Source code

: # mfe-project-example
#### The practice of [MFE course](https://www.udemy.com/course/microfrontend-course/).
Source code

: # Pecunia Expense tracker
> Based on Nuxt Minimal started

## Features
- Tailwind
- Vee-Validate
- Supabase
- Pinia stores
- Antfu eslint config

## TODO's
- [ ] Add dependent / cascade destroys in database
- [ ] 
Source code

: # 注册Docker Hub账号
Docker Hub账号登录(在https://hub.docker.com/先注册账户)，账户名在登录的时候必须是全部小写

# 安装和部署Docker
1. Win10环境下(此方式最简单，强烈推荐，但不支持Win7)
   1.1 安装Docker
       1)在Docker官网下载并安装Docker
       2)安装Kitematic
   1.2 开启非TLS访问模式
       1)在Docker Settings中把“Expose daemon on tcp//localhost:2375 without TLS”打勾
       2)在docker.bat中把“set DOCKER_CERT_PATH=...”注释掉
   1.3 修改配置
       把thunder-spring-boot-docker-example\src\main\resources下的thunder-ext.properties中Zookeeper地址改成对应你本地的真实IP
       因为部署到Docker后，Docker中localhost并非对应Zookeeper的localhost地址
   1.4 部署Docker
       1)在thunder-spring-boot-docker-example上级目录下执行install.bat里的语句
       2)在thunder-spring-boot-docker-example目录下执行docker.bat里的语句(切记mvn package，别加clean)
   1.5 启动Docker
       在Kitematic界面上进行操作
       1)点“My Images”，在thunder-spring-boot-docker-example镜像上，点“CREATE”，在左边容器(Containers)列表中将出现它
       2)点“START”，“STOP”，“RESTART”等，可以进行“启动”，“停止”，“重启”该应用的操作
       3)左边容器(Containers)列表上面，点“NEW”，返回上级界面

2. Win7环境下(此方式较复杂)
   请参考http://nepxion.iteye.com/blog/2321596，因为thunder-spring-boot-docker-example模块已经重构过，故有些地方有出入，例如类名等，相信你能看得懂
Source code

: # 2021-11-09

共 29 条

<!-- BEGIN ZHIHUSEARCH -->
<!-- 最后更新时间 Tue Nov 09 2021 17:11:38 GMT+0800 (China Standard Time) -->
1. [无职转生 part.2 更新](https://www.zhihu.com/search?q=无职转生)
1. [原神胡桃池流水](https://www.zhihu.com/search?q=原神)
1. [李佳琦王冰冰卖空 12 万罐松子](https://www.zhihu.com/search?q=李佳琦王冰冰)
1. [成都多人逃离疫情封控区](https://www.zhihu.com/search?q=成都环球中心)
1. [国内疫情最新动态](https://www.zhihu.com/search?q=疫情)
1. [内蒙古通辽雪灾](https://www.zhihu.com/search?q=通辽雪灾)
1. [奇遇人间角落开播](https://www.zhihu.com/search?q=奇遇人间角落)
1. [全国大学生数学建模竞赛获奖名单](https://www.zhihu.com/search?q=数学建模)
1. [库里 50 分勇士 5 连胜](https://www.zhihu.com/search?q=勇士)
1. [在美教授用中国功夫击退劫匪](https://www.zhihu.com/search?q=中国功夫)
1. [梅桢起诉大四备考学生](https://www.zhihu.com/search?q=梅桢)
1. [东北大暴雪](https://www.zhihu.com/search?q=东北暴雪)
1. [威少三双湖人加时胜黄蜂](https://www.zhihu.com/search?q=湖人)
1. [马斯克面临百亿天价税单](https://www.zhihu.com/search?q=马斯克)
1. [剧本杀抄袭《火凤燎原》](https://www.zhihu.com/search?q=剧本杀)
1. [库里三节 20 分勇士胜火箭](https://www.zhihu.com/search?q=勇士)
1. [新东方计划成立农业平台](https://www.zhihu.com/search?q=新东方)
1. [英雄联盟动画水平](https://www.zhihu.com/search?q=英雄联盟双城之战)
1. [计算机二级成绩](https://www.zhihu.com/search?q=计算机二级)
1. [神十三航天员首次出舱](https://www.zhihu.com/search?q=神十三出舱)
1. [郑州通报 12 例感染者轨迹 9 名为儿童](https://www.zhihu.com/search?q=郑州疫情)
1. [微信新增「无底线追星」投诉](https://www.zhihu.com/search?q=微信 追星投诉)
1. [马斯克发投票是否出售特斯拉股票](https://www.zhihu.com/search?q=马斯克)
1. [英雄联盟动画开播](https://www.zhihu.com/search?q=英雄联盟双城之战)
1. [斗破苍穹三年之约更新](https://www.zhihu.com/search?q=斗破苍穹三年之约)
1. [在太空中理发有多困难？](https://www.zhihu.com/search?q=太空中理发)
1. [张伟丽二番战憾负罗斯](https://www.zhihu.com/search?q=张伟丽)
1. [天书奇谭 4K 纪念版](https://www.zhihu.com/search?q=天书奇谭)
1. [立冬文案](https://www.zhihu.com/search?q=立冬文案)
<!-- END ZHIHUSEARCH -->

______________________________

◆ **EXERCISE AIM**
Would you please copy each line of the listing that contains the word "在thunder"?

◆ **WRITTEN RESPONSE**
       1)在thunder-spring-boot-docker-example上级目录下执行install.bat里的语句
       2)在thunder-spring-boot-docker-example目录下执行docker.bat里的语句(切记mvn package，别加clean)
       1)点“My Images”，在thunder-spring-boot-docker-example镜像上，点“CREATE”，在左边容器(Containers)列表中将出现它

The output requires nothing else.